--- START ---

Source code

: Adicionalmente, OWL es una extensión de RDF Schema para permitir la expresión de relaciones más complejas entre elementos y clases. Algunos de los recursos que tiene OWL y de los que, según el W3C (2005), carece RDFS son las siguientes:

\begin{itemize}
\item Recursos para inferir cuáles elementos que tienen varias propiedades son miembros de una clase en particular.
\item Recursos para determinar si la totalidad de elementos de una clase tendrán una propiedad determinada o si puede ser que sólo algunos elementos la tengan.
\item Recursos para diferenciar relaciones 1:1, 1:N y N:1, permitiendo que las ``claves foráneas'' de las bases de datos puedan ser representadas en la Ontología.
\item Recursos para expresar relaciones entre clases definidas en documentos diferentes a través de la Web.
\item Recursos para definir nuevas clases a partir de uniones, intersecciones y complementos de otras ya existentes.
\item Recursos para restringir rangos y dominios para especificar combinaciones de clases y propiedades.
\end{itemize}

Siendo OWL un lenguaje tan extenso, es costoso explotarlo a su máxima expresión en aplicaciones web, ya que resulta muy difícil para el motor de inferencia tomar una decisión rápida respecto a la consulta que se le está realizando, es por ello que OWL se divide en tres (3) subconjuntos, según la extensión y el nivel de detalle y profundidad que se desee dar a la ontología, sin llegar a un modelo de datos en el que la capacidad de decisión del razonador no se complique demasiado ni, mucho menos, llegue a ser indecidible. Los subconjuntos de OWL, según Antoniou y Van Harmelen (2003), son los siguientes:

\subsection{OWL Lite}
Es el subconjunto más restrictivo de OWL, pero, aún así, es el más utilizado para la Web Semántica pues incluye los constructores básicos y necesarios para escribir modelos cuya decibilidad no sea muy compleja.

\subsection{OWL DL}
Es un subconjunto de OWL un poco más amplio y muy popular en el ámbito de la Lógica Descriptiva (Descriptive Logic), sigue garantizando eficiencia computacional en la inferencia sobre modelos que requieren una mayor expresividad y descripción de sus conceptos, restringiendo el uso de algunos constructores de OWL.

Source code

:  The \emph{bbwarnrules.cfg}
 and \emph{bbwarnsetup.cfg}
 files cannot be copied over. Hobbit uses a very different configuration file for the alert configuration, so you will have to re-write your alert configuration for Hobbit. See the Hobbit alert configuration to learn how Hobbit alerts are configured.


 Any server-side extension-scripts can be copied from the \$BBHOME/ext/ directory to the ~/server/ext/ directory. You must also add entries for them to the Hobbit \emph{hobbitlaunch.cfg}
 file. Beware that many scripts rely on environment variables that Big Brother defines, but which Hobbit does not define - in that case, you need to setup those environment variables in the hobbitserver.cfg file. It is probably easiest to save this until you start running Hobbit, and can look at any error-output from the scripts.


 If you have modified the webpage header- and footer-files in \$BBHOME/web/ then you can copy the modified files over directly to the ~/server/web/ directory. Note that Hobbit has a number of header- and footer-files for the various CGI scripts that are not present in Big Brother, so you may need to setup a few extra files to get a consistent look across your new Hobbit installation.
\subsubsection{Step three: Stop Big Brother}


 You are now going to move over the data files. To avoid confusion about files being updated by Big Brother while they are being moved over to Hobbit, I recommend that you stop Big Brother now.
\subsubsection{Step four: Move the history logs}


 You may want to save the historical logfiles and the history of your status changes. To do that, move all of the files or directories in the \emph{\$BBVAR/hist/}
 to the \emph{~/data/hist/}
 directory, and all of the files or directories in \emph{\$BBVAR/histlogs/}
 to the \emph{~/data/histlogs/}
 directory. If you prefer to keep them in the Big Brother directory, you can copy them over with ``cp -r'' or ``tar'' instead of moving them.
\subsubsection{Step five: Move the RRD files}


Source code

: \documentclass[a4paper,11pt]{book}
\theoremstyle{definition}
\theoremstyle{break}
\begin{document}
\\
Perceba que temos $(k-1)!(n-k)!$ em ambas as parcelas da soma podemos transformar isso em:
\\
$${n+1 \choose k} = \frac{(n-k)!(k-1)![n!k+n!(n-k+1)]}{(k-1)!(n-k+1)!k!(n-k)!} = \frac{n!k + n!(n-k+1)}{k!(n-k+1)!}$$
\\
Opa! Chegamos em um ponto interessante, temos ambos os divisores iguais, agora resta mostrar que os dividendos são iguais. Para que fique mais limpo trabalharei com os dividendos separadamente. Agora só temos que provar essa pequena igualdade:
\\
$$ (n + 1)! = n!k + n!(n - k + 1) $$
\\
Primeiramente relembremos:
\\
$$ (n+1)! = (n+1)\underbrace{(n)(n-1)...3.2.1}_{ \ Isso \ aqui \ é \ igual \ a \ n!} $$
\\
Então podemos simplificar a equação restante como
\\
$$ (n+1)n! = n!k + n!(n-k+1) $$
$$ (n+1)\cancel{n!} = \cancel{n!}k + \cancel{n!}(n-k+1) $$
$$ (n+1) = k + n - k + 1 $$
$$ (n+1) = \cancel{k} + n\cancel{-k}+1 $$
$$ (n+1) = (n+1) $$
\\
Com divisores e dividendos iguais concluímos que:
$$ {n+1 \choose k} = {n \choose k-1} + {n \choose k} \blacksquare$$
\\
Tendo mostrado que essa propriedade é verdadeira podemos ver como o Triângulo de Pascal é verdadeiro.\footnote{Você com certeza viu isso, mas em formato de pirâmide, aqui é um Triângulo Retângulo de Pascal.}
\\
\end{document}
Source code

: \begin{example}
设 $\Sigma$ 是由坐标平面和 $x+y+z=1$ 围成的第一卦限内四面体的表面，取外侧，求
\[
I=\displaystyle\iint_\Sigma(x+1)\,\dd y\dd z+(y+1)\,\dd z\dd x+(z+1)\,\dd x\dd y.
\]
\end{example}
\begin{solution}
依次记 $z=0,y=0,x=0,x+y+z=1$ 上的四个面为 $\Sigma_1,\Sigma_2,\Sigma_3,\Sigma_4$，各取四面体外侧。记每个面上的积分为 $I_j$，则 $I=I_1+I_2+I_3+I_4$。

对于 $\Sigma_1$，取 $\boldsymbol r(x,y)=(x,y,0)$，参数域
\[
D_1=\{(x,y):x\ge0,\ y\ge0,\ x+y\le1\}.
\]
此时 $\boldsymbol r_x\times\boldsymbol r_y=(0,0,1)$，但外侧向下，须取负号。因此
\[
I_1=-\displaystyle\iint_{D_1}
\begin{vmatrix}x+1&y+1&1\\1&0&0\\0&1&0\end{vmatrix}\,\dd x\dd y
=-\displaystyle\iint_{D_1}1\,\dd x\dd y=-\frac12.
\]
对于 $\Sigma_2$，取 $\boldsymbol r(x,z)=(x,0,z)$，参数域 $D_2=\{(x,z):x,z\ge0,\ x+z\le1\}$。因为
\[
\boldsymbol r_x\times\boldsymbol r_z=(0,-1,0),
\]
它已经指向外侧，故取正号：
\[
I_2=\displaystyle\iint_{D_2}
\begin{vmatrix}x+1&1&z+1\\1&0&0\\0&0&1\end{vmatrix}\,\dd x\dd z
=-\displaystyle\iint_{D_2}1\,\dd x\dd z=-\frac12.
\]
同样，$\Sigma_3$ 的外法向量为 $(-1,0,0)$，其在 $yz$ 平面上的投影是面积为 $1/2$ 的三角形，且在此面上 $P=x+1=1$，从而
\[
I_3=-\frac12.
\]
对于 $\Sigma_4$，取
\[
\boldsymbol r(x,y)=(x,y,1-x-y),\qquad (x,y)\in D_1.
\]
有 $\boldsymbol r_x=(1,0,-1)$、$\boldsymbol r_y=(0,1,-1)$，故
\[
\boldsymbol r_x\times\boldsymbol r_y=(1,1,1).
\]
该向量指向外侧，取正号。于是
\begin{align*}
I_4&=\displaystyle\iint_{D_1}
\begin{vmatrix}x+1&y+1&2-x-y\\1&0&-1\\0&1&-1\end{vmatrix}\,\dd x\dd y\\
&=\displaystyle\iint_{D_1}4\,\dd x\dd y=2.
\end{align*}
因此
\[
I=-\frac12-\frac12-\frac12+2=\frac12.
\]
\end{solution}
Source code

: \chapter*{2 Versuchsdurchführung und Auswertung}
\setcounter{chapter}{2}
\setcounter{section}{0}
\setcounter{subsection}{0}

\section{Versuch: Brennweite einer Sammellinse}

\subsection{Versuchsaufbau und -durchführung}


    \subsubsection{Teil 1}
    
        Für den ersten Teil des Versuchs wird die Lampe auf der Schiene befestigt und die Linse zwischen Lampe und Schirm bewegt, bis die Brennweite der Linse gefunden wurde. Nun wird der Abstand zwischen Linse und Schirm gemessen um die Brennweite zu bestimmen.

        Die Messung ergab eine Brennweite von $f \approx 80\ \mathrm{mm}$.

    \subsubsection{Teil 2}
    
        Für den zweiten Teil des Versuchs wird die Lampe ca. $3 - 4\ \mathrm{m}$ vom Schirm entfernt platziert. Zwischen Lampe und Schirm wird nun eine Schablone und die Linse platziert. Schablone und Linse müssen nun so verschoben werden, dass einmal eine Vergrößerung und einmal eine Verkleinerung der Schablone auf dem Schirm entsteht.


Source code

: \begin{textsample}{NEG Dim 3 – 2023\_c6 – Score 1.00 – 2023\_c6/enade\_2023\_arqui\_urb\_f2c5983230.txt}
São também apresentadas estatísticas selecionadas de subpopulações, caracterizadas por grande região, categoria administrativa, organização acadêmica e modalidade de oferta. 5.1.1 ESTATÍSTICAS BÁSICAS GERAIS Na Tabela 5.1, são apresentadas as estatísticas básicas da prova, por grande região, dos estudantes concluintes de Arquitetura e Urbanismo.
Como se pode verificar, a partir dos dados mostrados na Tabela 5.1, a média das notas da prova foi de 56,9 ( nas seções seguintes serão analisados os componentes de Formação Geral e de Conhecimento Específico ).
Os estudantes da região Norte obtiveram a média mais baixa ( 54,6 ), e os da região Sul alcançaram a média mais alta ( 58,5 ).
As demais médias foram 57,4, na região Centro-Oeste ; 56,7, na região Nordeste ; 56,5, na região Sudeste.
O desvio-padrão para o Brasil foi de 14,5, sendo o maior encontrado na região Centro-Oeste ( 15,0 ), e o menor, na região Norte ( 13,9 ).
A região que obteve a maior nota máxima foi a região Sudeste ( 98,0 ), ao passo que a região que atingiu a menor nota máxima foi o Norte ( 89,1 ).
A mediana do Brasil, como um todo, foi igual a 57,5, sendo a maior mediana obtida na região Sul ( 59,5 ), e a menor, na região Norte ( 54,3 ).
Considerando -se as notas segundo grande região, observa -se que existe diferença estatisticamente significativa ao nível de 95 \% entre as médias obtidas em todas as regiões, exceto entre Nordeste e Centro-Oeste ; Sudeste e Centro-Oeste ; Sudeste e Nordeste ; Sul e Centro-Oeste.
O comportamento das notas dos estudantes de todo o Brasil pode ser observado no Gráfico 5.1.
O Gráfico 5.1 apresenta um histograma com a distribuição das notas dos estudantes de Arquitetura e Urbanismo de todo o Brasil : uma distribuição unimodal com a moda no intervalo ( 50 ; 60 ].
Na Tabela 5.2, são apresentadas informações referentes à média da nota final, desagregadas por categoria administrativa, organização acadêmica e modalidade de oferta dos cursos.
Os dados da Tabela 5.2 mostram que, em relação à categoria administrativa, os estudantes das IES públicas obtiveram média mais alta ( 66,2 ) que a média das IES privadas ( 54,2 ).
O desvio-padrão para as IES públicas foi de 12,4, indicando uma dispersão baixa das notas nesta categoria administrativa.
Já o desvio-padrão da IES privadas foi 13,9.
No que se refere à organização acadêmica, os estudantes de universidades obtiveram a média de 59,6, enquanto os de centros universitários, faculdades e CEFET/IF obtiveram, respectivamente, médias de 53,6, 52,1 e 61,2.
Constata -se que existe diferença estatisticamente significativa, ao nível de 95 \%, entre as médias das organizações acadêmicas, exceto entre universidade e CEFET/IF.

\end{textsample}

--- END ---

* Work request *
Look over the listing above and copy each line that contains "privadas".

* Answer for this exercise *
Os dados da Tabela 5.2 mostram que, em relação à categoria administrativa, os estudantes das IES públicas obtiveram média mais alta ( 66,2 ) que a média das IES privadas ( 54,2 ).
Já o desvio-padrão da IES privadas foi 13,9.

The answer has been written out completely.